We then performed a statistical analysis to compare experimental results with simulations (Table S4). A color code was used to match each experimental result with the closest simulation (Fig. 4 C). Because our experiments pointed to 7SK and P-TEFb bindings to HEXIM1 as brakes for HEXIM1 diffusion, we postulated that the slow fraction in our model corresponds to the HEXIM1/7SK/P-TEFb oligomer. The expression of 7SKd6 is meant to enhance HEXIM1 recruitment by P-TEFb and can actually be mimicked by a slight increase in the slow population proportions ([40/30/30]). τD reached 942 μs in this simulation, though α was not affected (α = 0.75). Conversely, the use of si7SK decreases the slow population proportion and was recapitulated by the 3 (5,20;100)[25/37.5/37.5] ratios. The F262L/F267V and T205D mutants lose their interactions with P-TEFb and are presumably further impaired in the formation of the slow complex. The F262L/F267V mutant was best approximated by the simulation 3 (5,20;100)[10/45/45]. And the T205D mutant characteristics were recapitulated with high statistical significance by all simulations with a slow population reduced to 5 or 10% of the total population. A more pronounced shift in anomaly is obtained with the 2LR HEXIM1 mutant, which loses most of its dimerization capacities and consequently its ability to oligomerize with its partners, and is recapitulated by the highest reduction of the slow fraction (3 (5,20;100)[5/47.5/47.5]). Finally, the ILAA HEXIM1 mutant which is highly impaired in its interaction with both 7SK and P-TEFb but not in its capacity to dimerize matches in the simulations a situation in which the fraction of the intermediate population increased, namely 3 (5,20;100)[10/55/35].

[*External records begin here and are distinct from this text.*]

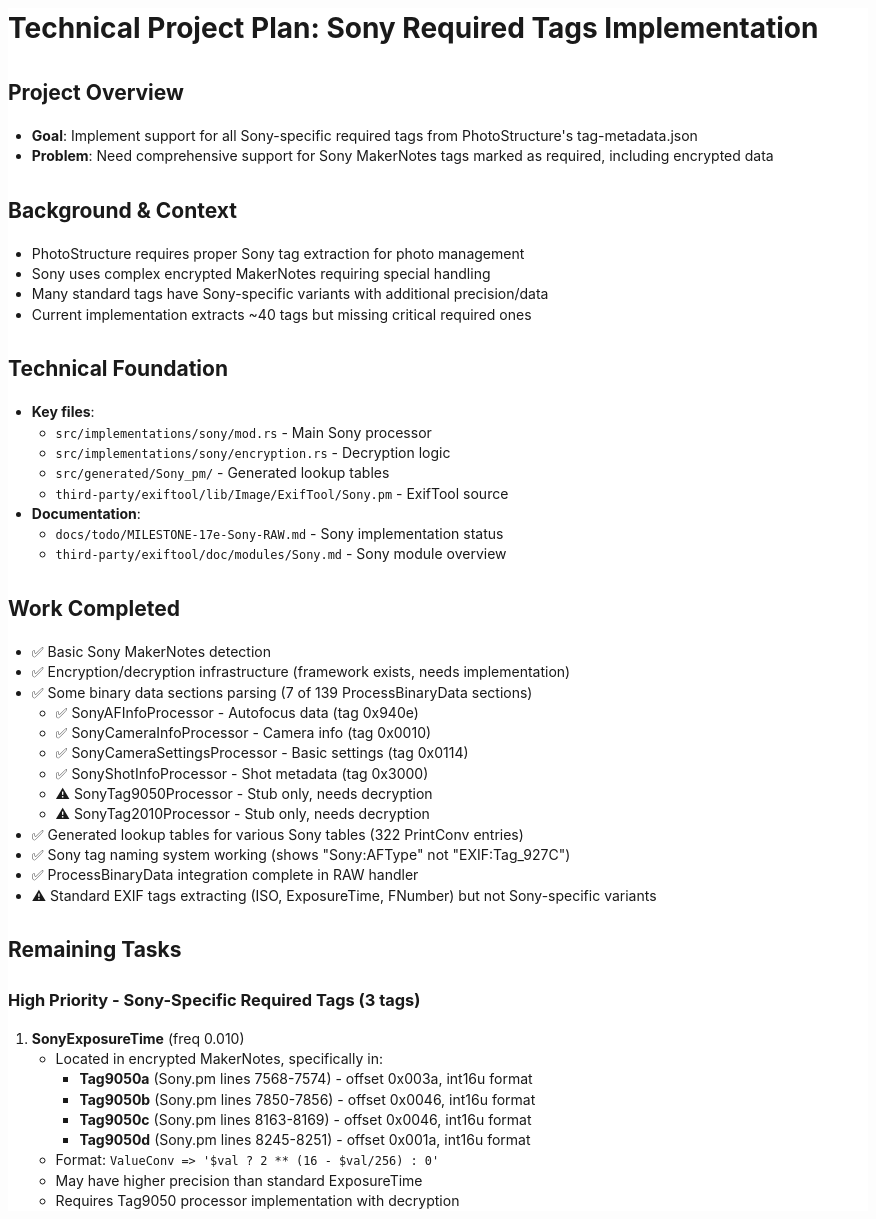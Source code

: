 # Technical Project Plan: Sony Required Tags Implementation

## Project Overview

- **Goal**: Implement support for all Sony-specific required tags from PhotoStructure's tag-metadata.json
- **Problem**: Need comprehensive support for Sony MakerNotes tags marked as required, including encrypted data

## Background & Context

- PhotoStructure requires proper Sony tag extraction for photo management
- Sony uses complex encrypted MakerNotes requiring special handling
- Many standard tags have Sony-specific variants with additional precision/data
- Current implementation extracts ~40 tags but missing critical required ones

## Technical Foundation

- **Key files**:
  - `src/implementations/sony/mod.rs` - Main Sony processor
  - `src/implementations/sony/encryption.rs` - Decryption logic
  - `src/generated/Sony_pm/` - Generated lookup tables
  - `third-party/exiftool/lib/Image/ExifTool/Sony.pm` - ExifTool source
- **Documentation**:
  - `docs/todo/MILESTONE-17e-Sony-RAW.md` - Sony implementation status
  - `third-party/exiftool/doc/modules/Sony.md` - Sony module overview

## Work Completed

- ✅ Basic Sony MakerNotes detection
- ✅ Encryption/decryption infrastructure (framework exists, needs implementation)
- ✅ Some binary data sections parsing (7 of 139 ProcessBinaryData sections)
  - ✅ SonyAFInfoProcessor - Autofocus data (tag 0x940e)
  - ✅ SonyCameraInfoProcessor - Camera info (tag 0x0010)
  - ✅ SonyCameraSettingsProcessor - Basic settings (tag 0x0114)
  - ✅ SonyShotInfoProcessor - Shot metadata (tag 0x3000)
  - ⚠️ SonyTag9050Processor - Stub only, needs decryption
  - ⚠️ SonyTag2010Processor - Stub only, needs decryption
- ✅ Generated lookup tables for various Sony tables (322 PrintConv entries)
- ✅ Sony tag naming system working (shows "Sony:AFType" not "EXIF:Tag_927C")
- ✅ ProcessBinaryData integration complete in RAW handler
- ⚠️ Standard EXIF tags extracting (ISO, ExposureTime, FNumber) but not Sony-specific variants

## Remaining Tasks

### High Priority - Sony-Specific Required Tags (3 tags)

1. **SonyExposureTime** (freq 0.010)
   - Located in encrypted MakerNotes, specifically in:
     - **Tag9050a** (Sony.pm lines 7568-7574) - offset 0x003a, int16u format
     - **Tag9050b** (Sony.pm lines 7850-7856) - offset 0x0046, int16u format  
     - **Tag9050c** (Sony.pm lines 8163-8169) - offset 0x0046, int16u format
     - **Tag9050d** (Sony.pm lines 8245-8251) - offset 0x001a, int16u format
   - Format: `ValueConv => '$val ? 2 ** (16 - $val/256) : 0'`
   - May have higher precision than standard ExposureTime
   - Requires Tag9050 processor implementation with decryption
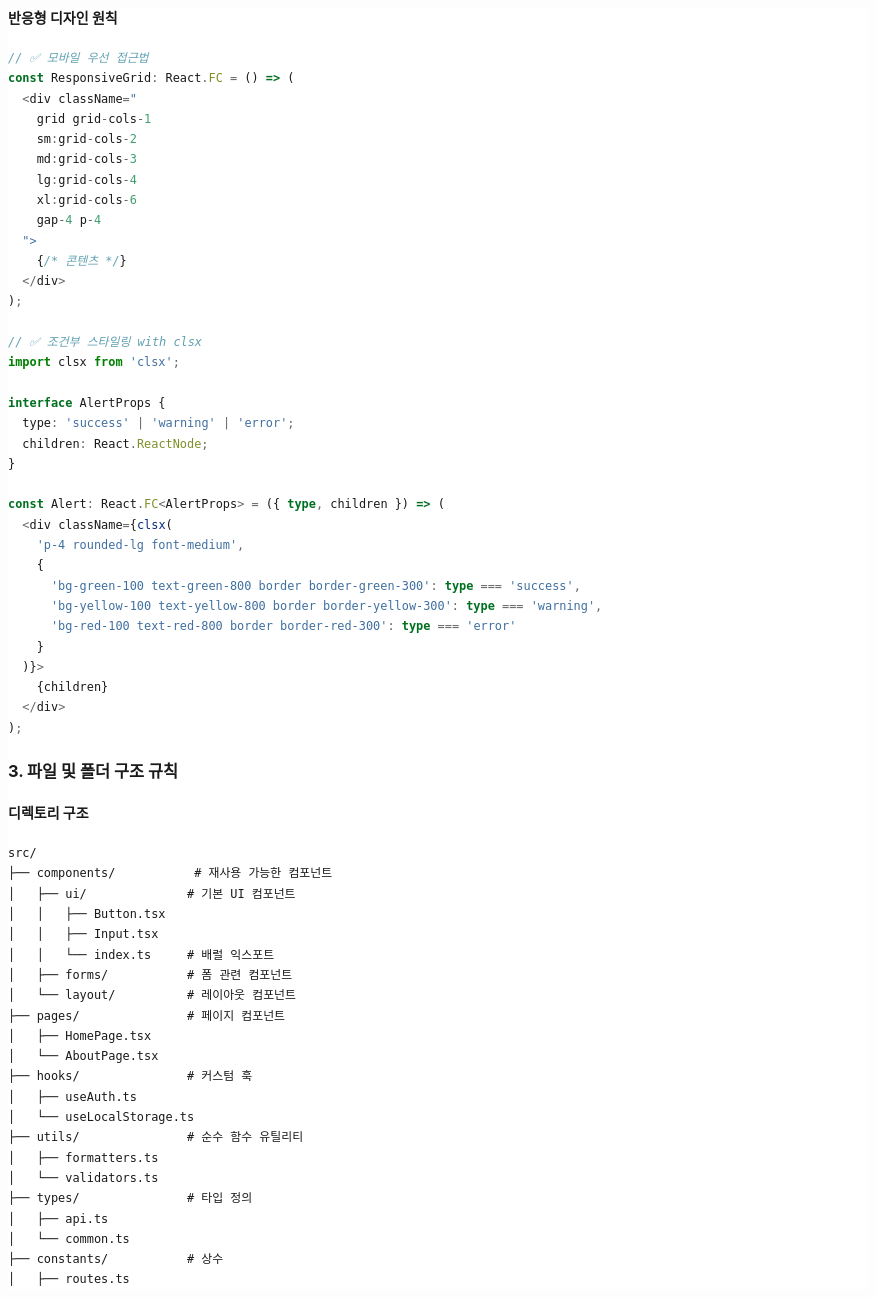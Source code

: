 #### 반응형 디자인 원칙
```typescript
// ✅ 모바일 우선 접근법
const ResponsiveGrid: React.FC = () => (
  <div className="
    grid grid-cols-1
    sm:grid-cols-2 
    md:grid-cols-3
    lg:grid-cols-4
    xl:grid-cols-6
    gap-4 p-4
  ">
    {/* 콘텐츠 */}
  </div>
);

// ✅ 조건부 스타일링 with clsx
import clsx from 'clsx';

interface AlertProps {
  type: 'success' | 'warning' | 'error';
  children: React.ReactNode;
}

const Alert: React.FC<AlertProps> = ({ type, children }) => (
  <div className={clsx(
    'p-4 rounded-lg font-medium',
    {
      'bg-green-100 text-green-800 border border-green-300': type === 'success',
      'bg-yellow-100 text-yellow-800 border border-yellow-300': type === 'warning',
      'bg-red-100 text-red-800 border border-red-300': type === 'error'
    }
  )}>
    {children}
  </div>
);
```

### 3. 파일 및 폴더 구조 규칙

#### 디렉토리 구조
```
src/
├── components/           # 재사용 가능한 컴포넌트
│   ├── ui/              # 기본 UI 컴포넌트
│   │   ├── Button.tsx
│   │   ├── Input.tsx
│   │   └── index.ts     # 배럴 익스포트
│   ├── forms/           # 폼 관련 컴포넌트
│   └── layout/          # 레이아웃 컴포넌트
├── pages/               # 페이지 컴포넌트
│   ├── HomePage.tsx
│   └── AboutPage.tsx
├── hooks/               # 커스텀 훅
│   ├── useAuth.ts
│   └── useLocalStorage.ts
├── utils/               # 순수 함수 유틸리티
│   ├── formatters.ts
│   └── validators.ts
├── types/               # 타입 정의
│   ├── api.ts
│   └── common.ts
├── constants/           # 상수
│   ├── routes.ts
```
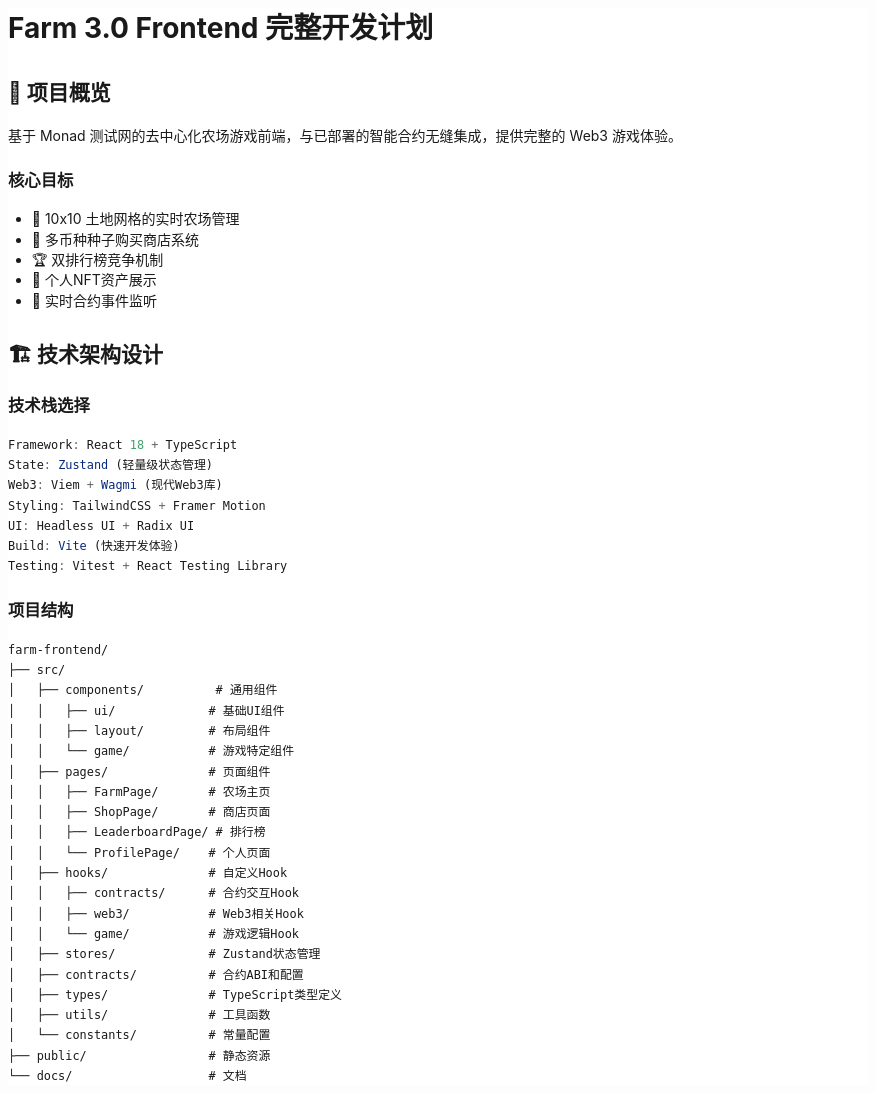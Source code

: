 # Farm 3.0 Frontend 完整开发计划

## 🎯 项目概览

基于 Monad 测试网的去中心化农场游戏前端，与已部署的智能合约无缝集成，提供完整的 Web3 游戏体验。

### 核心目标
- 🌾 10x10 土地网格的实时农场管理
- 🛒 多币种种子购买商店系统
- 🏆 双排行榜竞争机制
- 👤 个人NFT资产展示
- 🔄 实时合约事件监听

## 🏗️ 技术架构设计

### 技术栈选择
```typescript
Framework: React 18 + TypeScript
State: Zustand (轻量级状态管理)
Web3: Viem + Wagmi (现代Web3库)
Styling: TailwindCSS + Framer Motion
UI: Headless UI + Radix UI
Build: Vite (快速开发体验)
Testing: Vitest + React Testing Library
```

### 项目结构
```
farm-frontend/
├── src/
│   ├── components/          # 通用组件
│   │   ├── ui/             # 基础UI组件
│   │   ├── layout/         # 布局组件
│   │   └── game/           # 游戏特定组件
│   ├── pages/              # 页面组件
│   │   ├── FarmPage/       # 农场主页
│   │   ├── ShopPage/       # 商店页面
│   │   ├── LeaderboardPage/ # 排行榜
│   │   └── ProfilePage/    # 个人页面
│   ├── hooks/              # 自定义Hook
│   │   ├── contracts/      # 合约交互Hook
│   │   ├── web3/           # Web3相关Hook
│   │   └── game/           # 游戏逻辑Hook
│   ├── stores/             # Zustand状态管理
│   ├── contracts/          # 合约ABI和配置
│   ├── types/              # TypeScript类型定义
│   ├── utils/              # 工具函数
│   └── constants/          # 常量配置
├── public/                 # 静态资源
└── docs/                   # 文档
```
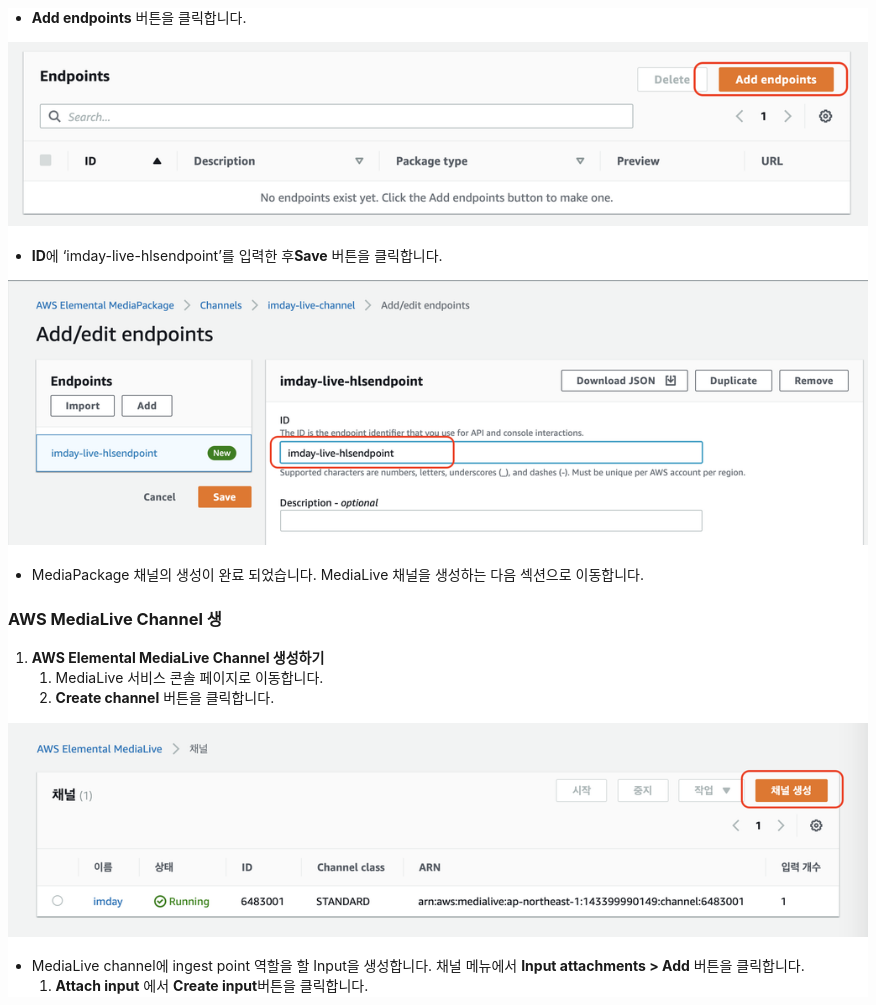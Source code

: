 * **Add endpoints** 버튼을 클릭합니다.

![](../.gitbook/assets/image%20%2885%29.png)

* **ID**에 ‘imday-live-hlsendpoint’를 입력한 후**Save** 버튼을 클릭합니다.

![](../.gitbook/assets/image%20%2876%29.png)

* MediaPackage 채널의 생성이 완료 되었습니다. MediaLive 채널을 생성하는 다음 섹션으로 이동합니다.

### AWS MediaLive Channel 생

1. **AWS Elemental MediaLive Channel 생성하기**
   1. MediaLive 서비스 콘솔 페이지로 이동합니다.
   2. **Create channel** 버튼을 클릭합니다.

![MediaLive Channel &#xC0DD;&#xC131;](../.gitbook/assets/image%20%28118%29.png)

* MediaLive channel에 ingest point 역할을 할 Input을 생성합니다. 채널 메뉴에서 **Input attachments &gt; Add** 버튼을 클릭합니다. 
  1. **Attach input** 에서 **Create input**버튼을 클릭합니다.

Altogether, these data show that anomalous diffusion can be recapitulated with multicomponent simulations. They also suggest that the apparent anomalous behavior of HEXIM1 may correspond to a binding equilibrium.
Discussion
From biochemical reactions to biological functions, molecular interactions play a key role and have been a focus of attention of the research community. How molecules find their targets in biological systems remains a key issue, especially in the transcription field. In this study, we focused on a complex of RNA and proteins, well described to assemble and dissociate in vivo. We used the P-TEFb and its regulators HEXIM1 and 7SK RNA to investigate the relationship between interactions and diffusion.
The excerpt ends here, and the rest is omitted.